INSTRUCTIONS FOR THE TASK:
Write out the opening lines of the data word for word, up to and including the line with "##### TECHY BIO", and leave every picture and every later line out.

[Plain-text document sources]
-*-

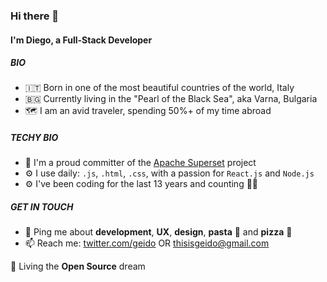 ### Hi there 👋

#### I'm Diego, a Full-Stack Developer

##### BIO

- 🇮🇹 Born in one of the most beautiful countries of the world, Italy
- 🇧🇬 Currently living in the "Pearl of the Black Sea", aka Varna, Bulgaria 
- 🗺 I am an avid traveler, spending 50%+ of my time abroad

##### TECHY BIO

- 🏢 I'm a proud committer of the [Apache Superset](https://github.com/apache/superset) project
- ⚙️ I use daily: `.js`, `.html`, `.css`, with a passion for `React.js` and `Node.js`
- ⚙️ I've been coding for the last 13 years and counting 👨‍💻


##### GET IN TOUCH

- 💬 Ping me about **development**, **UX**, **design**, **pasta** 🍝 and **pizza** 🍕
- 📫 Reach me: [twitter.com/geido](https://twitter.com/geido) OR thisisgeido@gmail.com

🌱 Living the **Open Source** dream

-*-

EXERCISE RESULT:
 ### Hi there 👋

#### I'm Diego, a Full-Stack Developer

##### BIO

- 🇮🇹 Born in one of the most beautiful countries of the world, Italy
- 🇧🇬 Currently living in the "Pearl of the Black Sea", aka Varna, Bulgaria 
- 🗺 I am an avid traveler, spending 50%+ of my time abroad

##### TECHY BIO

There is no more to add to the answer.